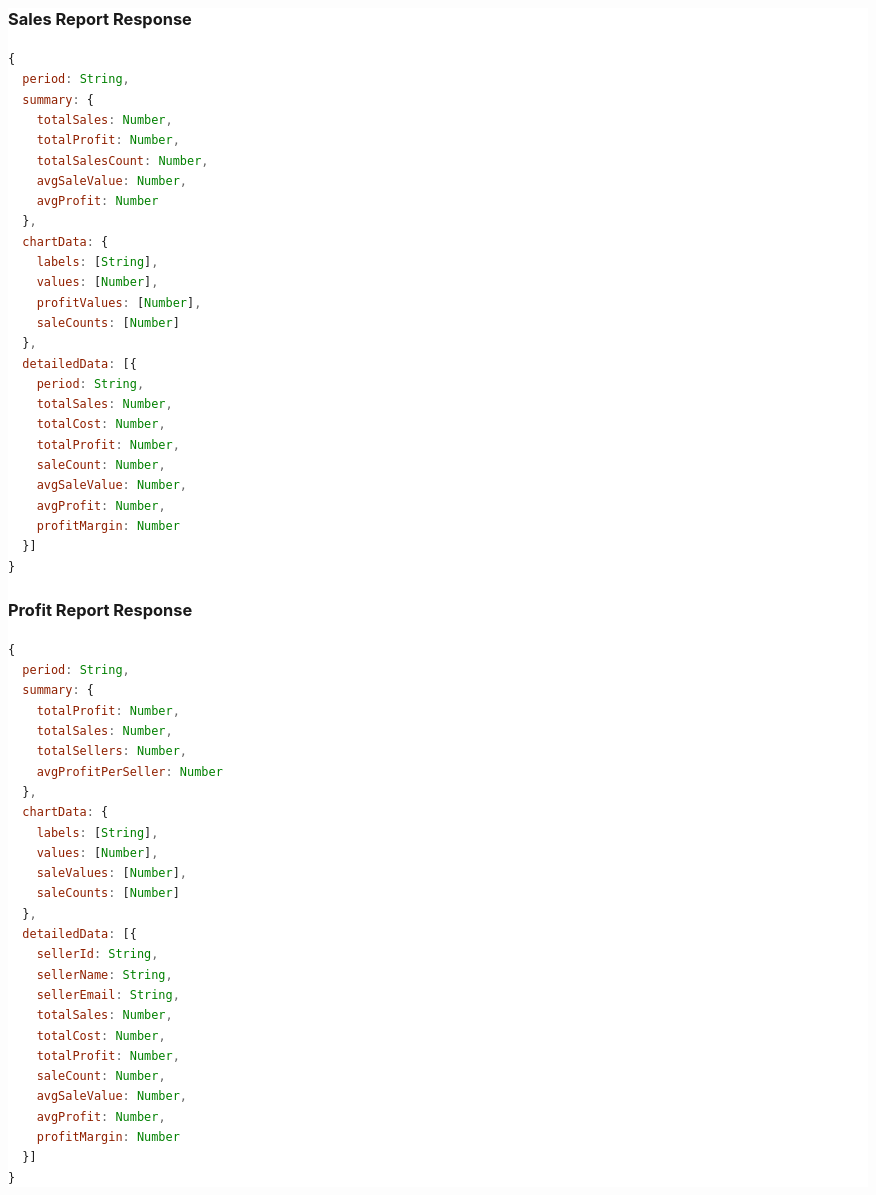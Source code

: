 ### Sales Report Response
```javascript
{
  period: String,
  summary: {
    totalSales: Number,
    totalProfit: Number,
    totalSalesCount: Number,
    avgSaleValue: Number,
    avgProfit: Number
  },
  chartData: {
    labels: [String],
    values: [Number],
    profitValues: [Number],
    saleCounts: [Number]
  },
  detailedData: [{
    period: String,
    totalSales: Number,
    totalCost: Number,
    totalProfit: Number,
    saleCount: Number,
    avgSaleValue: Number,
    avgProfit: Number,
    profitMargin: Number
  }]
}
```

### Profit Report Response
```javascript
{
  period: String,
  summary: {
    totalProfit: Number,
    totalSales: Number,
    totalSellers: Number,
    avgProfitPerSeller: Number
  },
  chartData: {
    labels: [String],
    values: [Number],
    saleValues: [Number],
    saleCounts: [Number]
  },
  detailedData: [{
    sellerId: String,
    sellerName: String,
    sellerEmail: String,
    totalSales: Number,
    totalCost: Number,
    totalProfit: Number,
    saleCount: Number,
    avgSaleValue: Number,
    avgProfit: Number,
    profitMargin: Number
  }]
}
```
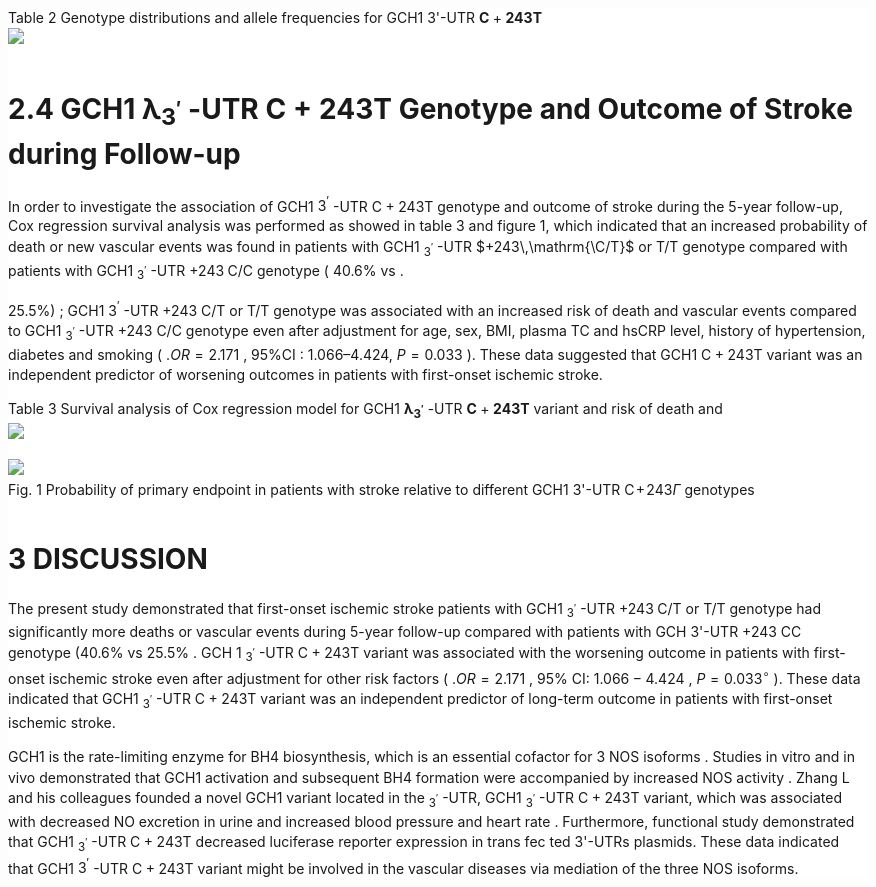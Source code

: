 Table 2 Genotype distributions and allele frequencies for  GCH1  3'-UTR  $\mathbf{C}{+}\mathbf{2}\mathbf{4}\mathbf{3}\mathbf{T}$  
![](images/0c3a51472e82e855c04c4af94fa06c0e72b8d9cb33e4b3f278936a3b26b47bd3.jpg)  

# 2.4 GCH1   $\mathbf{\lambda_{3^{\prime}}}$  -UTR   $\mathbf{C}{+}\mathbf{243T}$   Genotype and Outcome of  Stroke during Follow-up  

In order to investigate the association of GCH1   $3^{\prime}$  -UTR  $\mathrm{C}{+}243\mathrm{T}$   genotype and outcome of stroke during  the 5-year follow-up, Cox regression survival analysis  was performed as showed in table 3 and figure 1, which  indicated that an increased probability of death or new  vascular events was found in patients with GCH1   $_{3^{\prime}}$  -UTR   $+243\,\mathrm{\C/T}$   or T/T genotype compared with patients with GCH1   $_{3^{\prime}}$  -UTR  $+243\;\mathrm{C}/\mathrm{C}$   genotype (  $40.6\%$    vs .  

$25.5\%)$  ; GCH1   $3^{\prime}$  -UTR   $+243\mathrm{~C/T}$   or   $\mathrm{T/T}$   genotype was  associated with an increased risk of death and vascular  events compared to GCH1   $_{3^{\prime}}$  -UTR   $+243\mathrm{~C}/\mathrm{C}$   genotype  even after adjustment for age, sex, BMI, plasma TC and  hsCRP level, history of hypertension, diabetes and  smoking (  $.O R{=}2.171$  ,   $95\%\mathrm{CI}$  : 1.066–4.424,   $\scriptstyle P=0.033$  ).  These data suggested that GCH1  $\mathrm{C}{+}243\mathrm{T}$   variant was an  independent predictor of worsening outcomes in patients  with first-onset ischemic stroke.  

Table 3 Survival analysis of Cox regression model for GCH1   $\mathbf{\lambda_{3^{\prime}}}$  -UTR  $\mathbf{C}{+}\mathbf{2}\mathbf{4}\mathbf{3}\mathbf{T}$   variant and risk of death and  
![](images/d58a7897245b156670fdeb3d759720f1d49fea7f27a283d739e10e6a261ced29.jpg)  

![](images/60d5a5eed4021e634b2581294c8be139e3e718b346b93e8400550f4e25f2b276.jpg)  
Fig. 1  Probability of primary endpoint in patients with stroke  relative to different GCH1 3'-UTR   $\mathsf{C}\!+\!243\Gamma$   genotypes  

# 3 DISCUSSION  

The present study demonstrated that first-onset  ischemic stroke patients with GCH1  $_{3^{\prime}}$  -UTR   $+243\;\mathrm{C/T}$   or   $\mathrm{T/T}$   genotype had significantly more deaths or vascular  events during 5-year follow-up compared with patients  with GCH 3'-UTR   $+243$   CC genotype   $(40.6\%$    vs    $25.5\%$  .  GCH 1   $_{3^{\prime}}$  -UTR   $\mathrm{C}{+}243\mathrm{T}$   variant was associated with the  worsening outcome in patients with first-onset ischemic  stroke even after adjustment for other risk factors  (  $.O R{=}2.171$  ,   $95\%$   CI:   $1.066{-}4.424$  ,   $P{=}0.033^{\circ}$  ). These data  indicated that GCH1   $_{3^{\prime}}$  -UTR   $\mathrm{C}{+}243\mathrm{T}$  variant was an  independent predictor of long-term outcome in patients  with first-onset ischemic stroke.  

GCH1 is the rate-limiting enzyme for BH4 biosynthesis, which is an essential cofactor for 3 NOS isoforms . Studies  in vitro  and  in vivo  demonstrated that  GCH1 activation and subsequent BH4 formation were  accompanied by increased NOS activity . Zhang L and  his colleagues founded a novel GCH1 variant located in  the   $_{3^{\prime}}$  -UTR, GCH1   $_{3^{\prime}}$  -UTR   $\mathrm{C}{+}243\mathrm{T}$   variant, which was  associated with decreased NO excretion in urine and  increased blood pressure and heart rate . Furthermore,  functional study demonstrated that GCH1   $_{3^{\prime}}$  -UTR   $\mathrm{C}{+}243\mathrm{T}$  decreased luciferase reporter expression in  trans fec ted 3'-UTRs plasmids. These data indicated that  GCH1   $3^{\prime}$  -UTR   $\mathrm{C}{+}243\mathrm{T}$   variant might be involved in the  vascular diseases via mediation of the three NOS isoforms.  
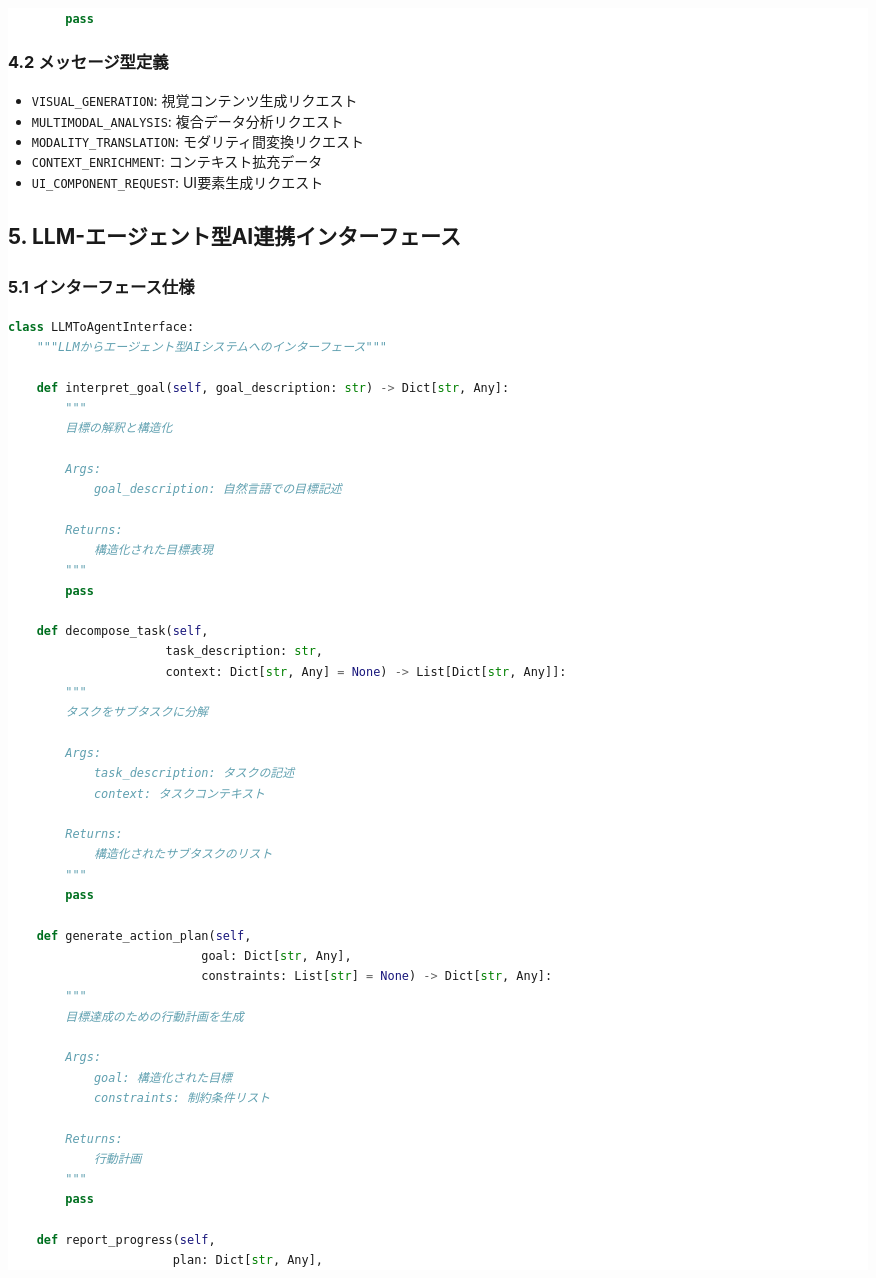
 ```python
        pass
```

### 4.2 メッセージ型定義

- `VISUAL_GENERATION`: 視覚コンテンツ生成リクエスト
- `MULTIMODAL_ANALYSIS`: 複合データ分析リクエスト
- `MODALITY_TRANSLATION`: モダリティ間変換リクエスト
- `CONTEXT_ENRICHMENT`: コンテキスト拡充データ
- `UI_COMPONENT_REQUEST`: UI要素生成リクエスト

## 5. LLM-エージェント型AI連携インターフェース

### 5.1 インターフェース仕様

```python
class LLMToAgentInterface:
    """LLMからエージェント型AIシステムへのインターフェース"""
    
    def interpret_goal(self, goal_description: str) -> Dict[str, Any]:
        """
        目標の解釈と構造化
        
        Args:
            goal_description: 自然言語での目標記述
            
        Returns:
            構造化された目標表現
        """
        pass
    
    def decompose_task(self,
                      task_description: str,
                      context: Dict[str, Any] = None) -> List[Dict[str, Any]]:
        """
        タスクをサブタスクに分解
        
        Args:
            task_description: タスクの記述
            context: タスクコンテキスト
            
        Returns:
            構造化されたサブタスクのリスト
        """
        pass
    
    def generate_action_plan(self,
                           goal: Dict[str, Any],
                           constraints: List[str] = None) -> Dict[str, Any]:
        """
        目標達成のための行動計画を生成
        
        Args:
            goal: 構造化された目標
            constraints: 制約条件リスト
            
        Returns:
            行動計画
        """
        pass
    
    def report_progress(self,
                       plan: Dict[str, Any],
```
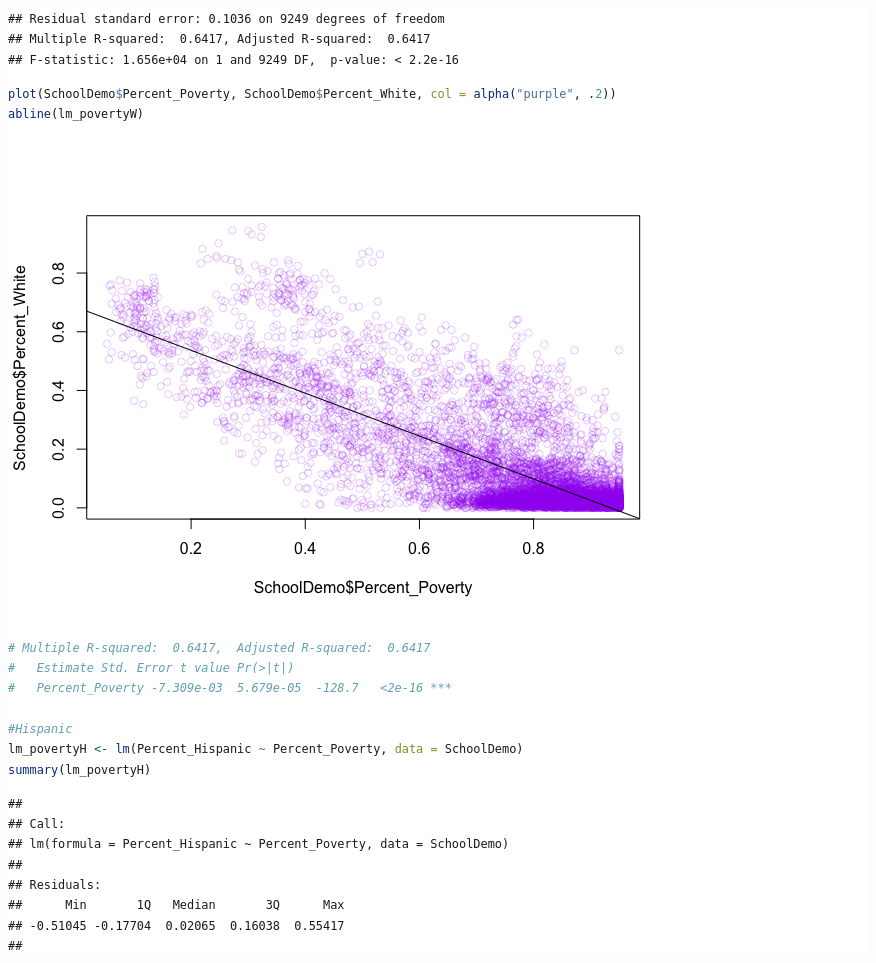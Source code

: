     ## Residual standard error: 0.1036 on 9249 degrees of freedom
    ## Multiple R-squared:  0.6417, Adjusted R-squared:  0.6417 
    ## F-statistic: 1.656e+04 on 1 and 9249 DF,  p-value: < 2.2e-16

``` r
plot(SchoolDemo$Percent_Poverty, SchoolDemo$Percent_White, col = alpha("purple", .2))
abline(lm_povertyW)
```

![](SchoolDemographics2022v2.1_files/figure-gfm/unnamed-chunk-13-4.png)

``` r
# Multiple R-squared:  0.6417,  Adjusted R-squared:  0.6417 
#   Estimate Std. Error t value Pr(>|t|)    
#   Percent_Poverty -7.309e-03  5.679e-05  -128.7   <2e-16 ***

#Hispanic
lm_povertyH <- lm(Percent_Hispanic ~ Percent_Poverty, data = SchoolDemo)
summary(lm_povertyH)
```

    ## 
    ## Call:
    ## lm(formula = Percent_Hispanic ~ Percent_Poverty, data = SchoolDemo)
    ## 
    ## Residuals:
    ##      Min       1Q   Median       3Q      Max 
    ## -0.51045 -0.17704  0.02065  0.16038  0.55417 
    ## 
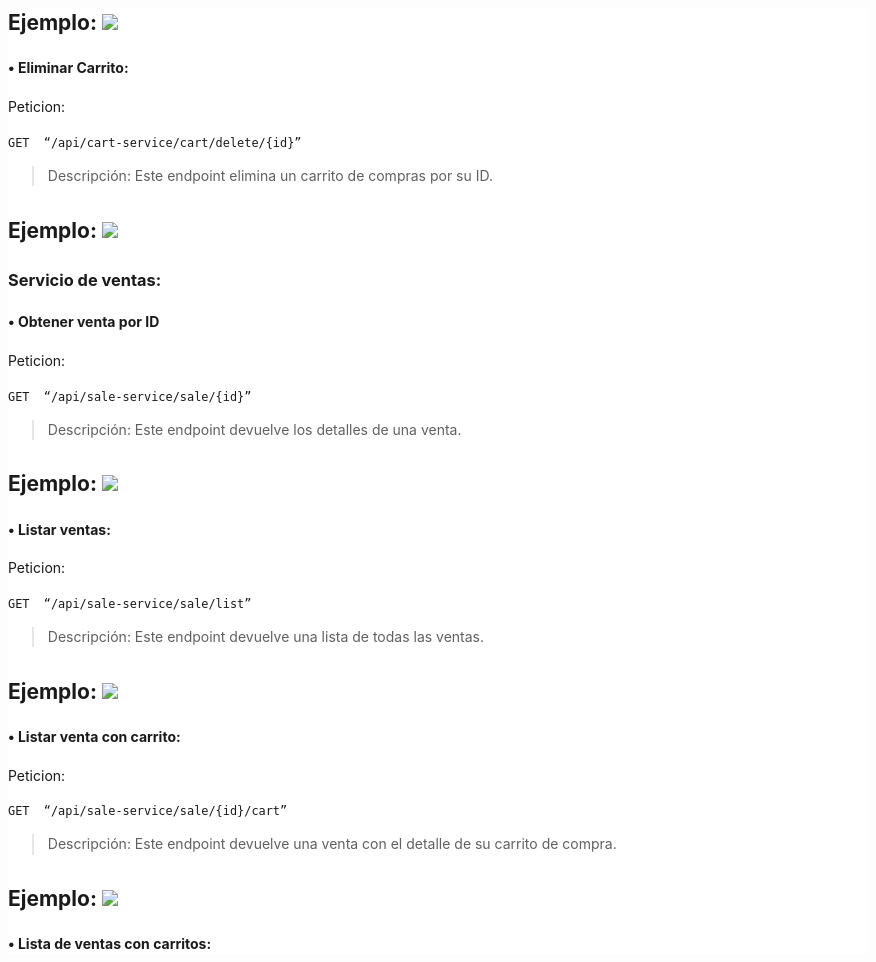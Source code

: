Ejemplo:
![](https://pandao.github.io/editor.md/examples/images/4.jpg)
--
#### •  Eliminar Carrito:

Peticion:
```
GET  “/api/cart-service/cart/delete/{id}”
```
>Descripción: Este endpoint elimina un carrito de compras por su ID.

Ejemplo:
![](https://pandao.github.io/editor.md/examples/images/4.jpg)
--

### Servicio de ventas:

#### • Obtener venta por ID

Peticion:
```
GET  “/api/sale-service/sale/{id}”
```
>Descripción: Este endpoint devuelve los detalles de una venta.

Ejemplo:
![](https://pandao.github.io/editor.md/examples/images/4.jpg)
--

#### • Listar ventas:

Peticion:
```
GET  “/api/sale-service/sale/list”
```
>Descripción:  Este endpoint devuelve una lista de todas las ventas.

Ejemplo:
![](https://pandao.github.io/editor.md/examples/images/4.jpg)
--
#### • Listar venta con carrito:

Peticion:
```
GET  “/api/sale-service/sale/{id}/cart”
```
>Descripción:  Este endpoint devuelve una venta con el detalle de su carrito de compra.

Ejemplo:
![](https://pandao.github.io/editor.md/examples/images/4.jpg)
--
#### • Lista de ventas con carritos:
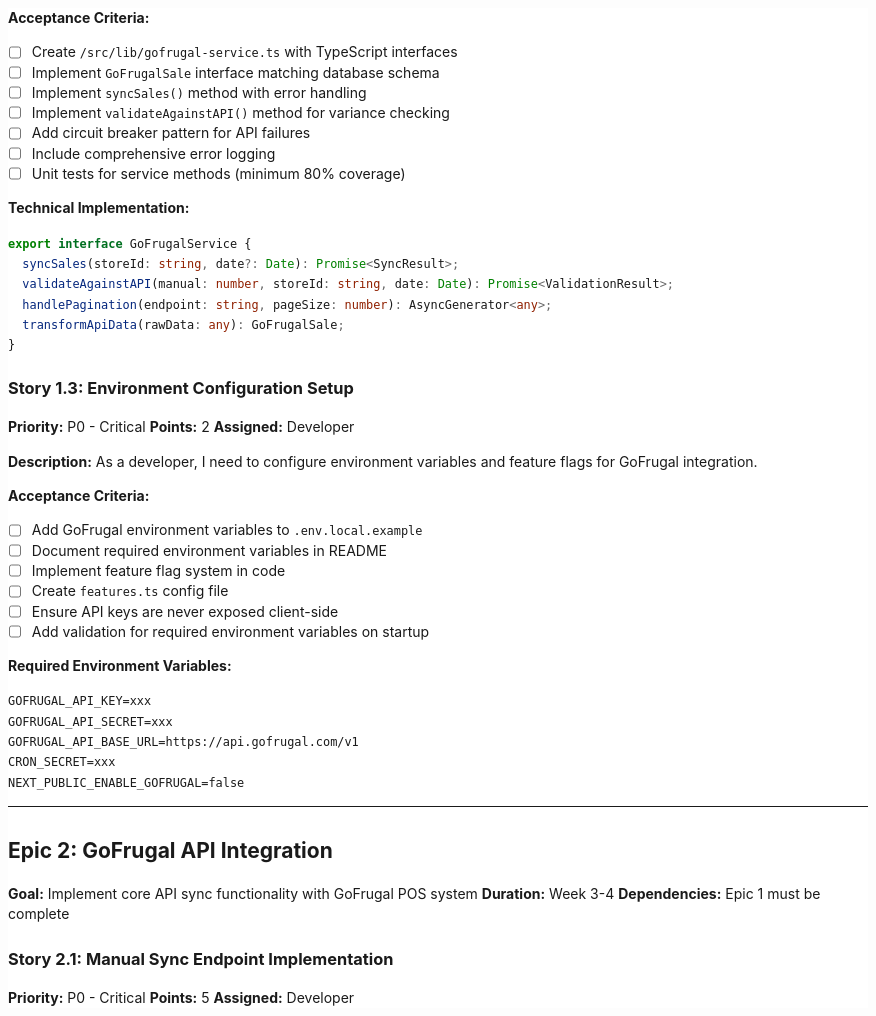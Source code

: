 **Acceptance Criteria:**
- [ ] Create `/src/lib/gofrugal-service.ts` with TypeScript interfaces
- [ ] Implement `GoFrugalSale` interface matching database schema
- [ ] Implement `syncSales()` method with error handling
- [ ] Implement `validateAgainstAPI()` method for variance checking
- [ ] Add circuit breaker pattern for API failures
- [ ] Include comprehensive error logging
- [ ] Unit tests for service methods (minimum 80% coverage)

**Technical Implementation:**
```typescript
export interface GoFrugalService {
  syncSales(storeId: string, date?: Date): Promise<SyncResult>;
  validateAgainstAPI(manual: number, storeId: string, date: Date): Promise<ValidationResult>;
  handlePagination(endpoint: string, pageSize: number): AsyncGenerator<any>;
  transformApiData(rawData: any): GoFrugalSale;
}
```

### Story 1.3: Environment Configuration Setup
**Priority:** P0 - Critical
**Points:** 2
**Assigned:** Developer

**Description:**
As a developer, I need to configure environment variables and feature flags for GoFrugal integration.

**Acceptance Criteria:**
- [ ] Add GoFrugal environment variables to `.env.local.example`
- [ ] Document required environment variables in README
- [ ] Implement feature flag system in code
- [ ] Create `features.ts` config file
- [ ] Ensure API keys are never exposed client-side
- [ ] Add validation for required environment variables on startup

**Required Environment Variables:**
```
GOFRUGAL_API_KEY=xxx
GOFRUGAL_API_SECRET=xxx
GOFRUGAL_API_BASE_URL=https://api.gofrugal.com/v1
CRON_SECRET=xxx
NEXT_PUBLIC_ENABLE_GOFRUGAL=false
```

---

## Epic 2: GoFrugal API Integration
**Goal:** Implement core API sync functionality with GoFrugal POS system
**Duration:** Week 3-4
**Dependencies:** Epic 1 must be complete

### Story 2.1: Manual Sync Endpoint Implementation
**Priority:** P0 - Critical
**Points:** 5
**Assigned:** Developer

> [WORK TASK]:
Lines holding the word "mathbf" in the entries above are the ones to pull out. Copy them all.

> [RESULT FOR THIS TASK]:
: Table 2 Genotype distributions and allele frequencies for  GCH1  3'-UTR  $\mathbf{C}{+}\mathbf{2}\mathbf{4}\mathbf{3}\mathbf{T}$  
# 2.4 GCH1   $\mathbf{\lambda_{3^{\prime}}}$  -UTR   $\mathbf{C}{+}\mathbf{243T}$   Genotype and Outcome of  Stroke during Follow-up  
Table 3 Survival analysis of Cox regression model for GCH1   $\mathbf{\lambda_{3^{\prime}}}$  -UTR  $\mathbf{C}{+}\mathbf{2}\mathbf{4}\mathbf{3}\mathbf{T}$   variant and risk of death and  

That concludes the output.